La escritura es el arte de la elipsis. Paso pues sobre el encuentro de nuestras deambulantes con cuatro monjes mercedarios—fondo negro, manto blanco—que en Madrid quisieron disuadirlas, discurriendo, con ademanes ovalados, como si acariciaran invisibles palomas que en una cinta, para rematar cada argumento, trajeran el latín pertinente, sobre la mutación a que aspiraban, para concluir, aunque intransigentes carismáticos, que era “violencia contra la res extensa, dádiva entre todas del Santísimo, de cuya sabia providencia están pendientes todas las criaturas—y señalaron, sobre el marco de la ventana (a lo lejos un convento, un beato consolando paralíticos) un libro con una manzana encima—... ergo pecado”.

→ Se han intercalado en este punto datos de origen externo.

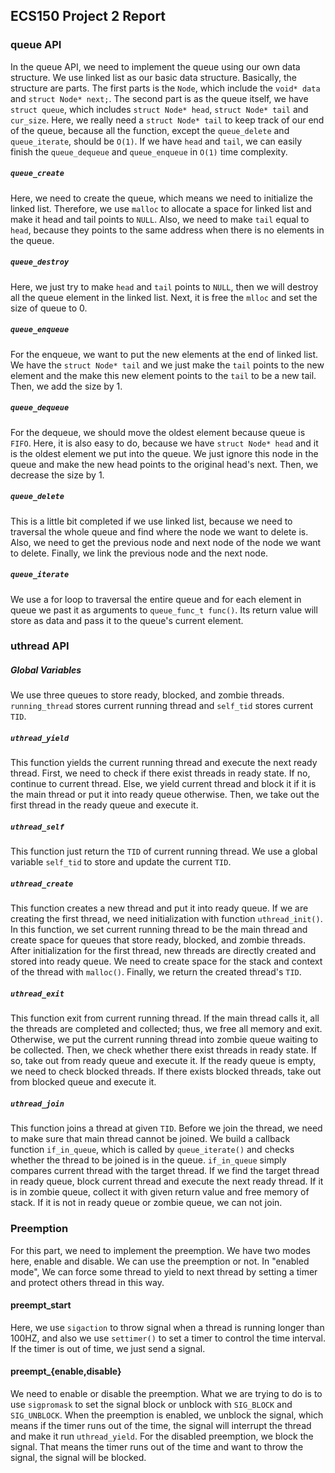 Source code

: ## ECS150 Project 2 Report   
### queue API
In the queue API, we need to implement the queue using our own data structure. 
We use linked list as our basic data structure. Basically, the structure are 
parts. The first parts is the `Node`, which include the `void* data` and 
`struct Node* next;`. The second part is as the queue itself, we have 
`struct queue`, which includes `struct Node* head`, `struct Node* tail` and
`cur_size`. Here, we really need a `struct Node* tail` to keep track of our 
end of the queue, because all the function, except the `queue_delete` and 
`queue_iterate`, should be `O(1)`. If we have `head` and `tail`, we can easily 
finish the `queue_dequeue` and `queue_enqueue` in `O(1)` time complexity.

##### `queue_create`
Here, we need to create the queue, which means we need to initialize the 
linked list. Therefore, we use `malloc` to allocate a space for linked list 
and make it head and tail points to `NULL`. Also, we need to make `tail` 
equal to `head`, because they points to the same address when there is no 
elements in the queue.

##### `queue_destroy`
Here, we just try to make `head` and `tail` points to `NULL`, then we will 
destroy all the queue element in the linked list. Next, it is free the `mlloc`
and set the size of queue to 0. 

##### `queue_enqueue`
For the enqueue, we want to put the new elements at the end of linked list. 
We have the `struct Node* tail` and we just make the `tail` points to the 
new element and the make this new element points to the `tail` to be a new 
tail. Then, we add the size by 1.

##### `queue_dequeue`
For the dequeue, we should move the oldest element because queue is `FIFO`.
Here, it is also easy to do, because we have `struct Node* head` and it is 
the oldest element we put into the queue. We just ignore this node in the 
queue and make the new head points to the original head's next. Then, we 
decrease the size by 1.

##### `queue_delete`
This is a little bit completed if we use linked list, because we need to 
traversal the whole queue and find where the node we want to delete is. 
Also, we need to get the previous node and next node of the node we want 
to delete. Finally, we link the previous node and the next node.

##### `queue_iterate`
We use a for loop to traversal the entire queue and for each element in queue
we past it as arguments to `queue_func_t func()`. Its return value will store
as data and pass it to the queue's current element.


### uthread API
##### Global Variables
We use three queues to store ready, blocked, and zombie threads. 
`running_thread` stores current running thread and `self_tid` stores current 
`TID`.

##### `uthread_yield`
This function yields the current running thread and execute the next ready 
thread.
First, we need to check if there exist threads in ready state. If no, 
continue to current thread. Else, we yield current thread and block it if it 
is the main thread or put it into ready queue otherwise. Then, we take out the 
first thread in the ready queue and execute it.

##### `uthread_self`
This function just return the `TID` of current running thread. We use a global 
variable `self_tid` to store and update the current `TID`.

##### `uthread_create`
This function creates a new thread and put it into ready queue. If we are 
creating the first thread, we need initialization with function 
`uthread_init()`. In this function, we set current running thread to be 
the main thread and create space for queues that store ready, blocked, 
and zombie threads. After initialization for the first thread, new threads 
are directly created and stored into ready queue. We need to create space 
for the stack and context of the thread with `malloc()`. Finally, we 
return the created thread's `TID`.

##### `uthread_exit`
This function exit from current running thread. If the main thread calls 
it, all the threads are completed and collected; thus, we free all memory 
and exit. Otherwise, we put the current running thread into zombie queue 
waiting to be collected. Then, we check whether there exist threads in ready 
state. If so, take out from ready queue and execute it. If the ready queue is
empty, we need to check blocked threads. If there exists blocked threads, 
take out from blocked queue and execute it.

##### `uthread_join`
This function joins a thread at given `TID`. Before we join the thread, we
need to make sure that main thread cannot be joined. We build a callback 
function `if_in_queue`, which is called by `queue_iterate()` and checks
whether the thread to be joined is in the queue. `if_in_queue` simply
compares current thread with the target thread. If we find the target thread
in ready queue, block current thread and execute the next ready thread. If 
it is in zombie queue, collect it with given return value and free memory 
of stack. If it is not in ready queue or zombie queue, we can not join.


### Preemption
For this part, we need to implement the preemption. We have two modes here,
enable and disable. We can use the preemption or not. In "enabled mode",
We can force some thread to yield to next thread by setting a timer and 
protect others thread in this way.

#### preempt_start
Here, we use `sigaction` to throw signal when a thread is running longer 
than 100HZ, and also we use `settimer()` to set a timer to control the 
time interval. If the timer is out of time, we just send a signal.

#### preempt_{enable,disable}
We need to enable or disable the preemption. What we are trying to do is 
to use `sigpromask` to set the signal block or unblock with `SIG_BLOCK` 
and `SIG_UNBLOCK`. When the preemption is enabled, we unblock the signal,
which means if the timer runs out of the time, the signal will interrupt 
the thread and make it run `uthread_yield`. For the disabled preemption, 
we block the signal. That means the timer runs out of the time and want 
to throw the signal, the signal will be blocked.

Consigno sin embargo, y con qué cuidado, el diálogo que la Señora sostuvo en Guadalupe con el padre Illescas, teólogo esclarecido y prior de los Jerónimos.

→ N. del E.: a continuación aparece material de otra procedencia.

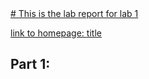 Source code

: <a href="https://www.google.com/url?sa=i&url=https%3A%2F%2Fwww.bbc.com%2Fnews%2Fscience-environment-49744435&psig=AOvVaw3NMyfPu3BnXOQcGTuav6Sq&ust=1642131165138000&source=images&cd=vfe&ved=0CAsQjRxqFwoTCJjt0bjlrfUCFQAAAAAdAAAAABAD">
# This is the lab report for lab 1
  
  link to homepage: [title](https://yangwestyyy21.github.io/cse15l-lab-reports/index.html)
  
## Part 1:
  
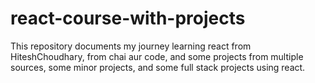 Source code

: # react-course-with-projects

This repository documents my journey learning react from HiteshChoudhary, from chai aur code, and some projects from multiple sources, some minor projects, and some full stack projects using react.
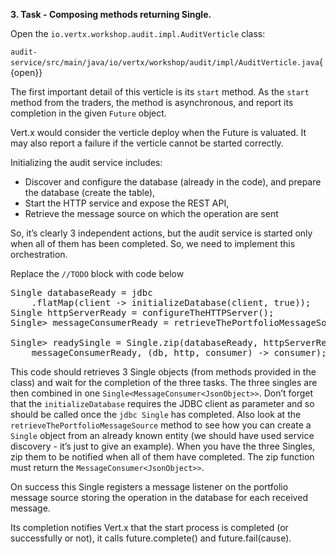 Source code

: **3. Task - Composing methods returning Single.**

Open the ``io.vertx.workshop.audit.impl.AuditVerticle`` class:

``audit-service/src/main/java/io/vertx/workshop/audit/impl/AuditVerticle.java``{{open}} 

The first important detail of this verticle is its ``start`` method. As the ``start`` method from the traders, the method is asynchronous, and report its completion in the given ``Future`` object.

Vert.x would consider the verticle deploy when the Future is valuated. It may also report a failure if the verticle cannot be started correctly.

Initializing the audit service includes:

* Discover and configure the database (already in the code), and prepare the database (create the table),
* Start the HTTP service and expose the REST API,
* Retrieve the message source on which the operation are sent

So, it’s clearly 3 independent actions, but the audit service is started only when all of them has been completed. So, we need to implement this orchestration.

Replace the ``//TODO`` block with code below

<pre class="file" data-filename="src/main/java/io/vertx/workshop/audit/impl/AuditImpl.java" data-target="insert" data-marker="// TODO: createSingles">
Single<JDBCClient> databaseReady = jdbc
    .flatMap(client -> initializeDatabase(client, true));
Single<HttpServer> httpServerReady = configureTheHTTPServer();
Single<MessageConsumer<JsonObject>> messageConsumerReady = retrieveThePortfolioMessageSource();

Single<MessageConsumer<JsonObject>> readySingle = Single.zip(databaseReady, httpServerReady,
    messageConsumerReady, (db, http, consumer) -> consumer);
</pre>

This code should retrieves 3 Single objects (from methods provided in the class) and wait for the completion of the three tasks. The three singles are then combined in one ``Single<MessageConsumer<JsonObject>>``. Don’t forget that the ``initializeDatabase`` requires the JDBC client as parameter and so should be called once the ``jdbc Single`` has completed. Also look at the ``retrieveThePortfolioMessageSource`` method to see how you can create a ``Single`` object from an already known entity (we should have used service discovery - it’s just to give an example). When you have the three Singles, zip them to be notified when all of them have completed. The zip function must return the ``MessageConsumer<JsonObject>>``.

On success this Single registers a message listener on the portfolio message source storing the operation in the database for each received message.

Its completion notifies Vert.x that the start process is completed (or successfully or not), it calls future.complete() and future.fail(cause).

Franqueados los sargazos, llegaban por entonces al convento serrano, desde los lejanos islarios, a de aprender a fablar, recibir el bautizo y morir de frío, indios mansos, desnudos y pintados, orondos con sus cascabeles y cuentecillas de vidrio; traían los suavemente risueños papagayos convertidos que recitaban una salve, árboles y frutas de muy maravilloso sabor, avecillas de ojos de cristal rojo, yerbas aromáticas y, cómo no, entre tanto presente pinturero, de arenas doradas las pepitas gordas que la fe churrigueresca, cornucopia de emblemas florales, convertiría en nudos y flechas, orlas y volutas, lámparas mudéjares que oscilan, capiteles de frutas sefardíes, retablos virreinales y espesas coronas góticas suspendidas sobre remolinantes angelotes tridentinos.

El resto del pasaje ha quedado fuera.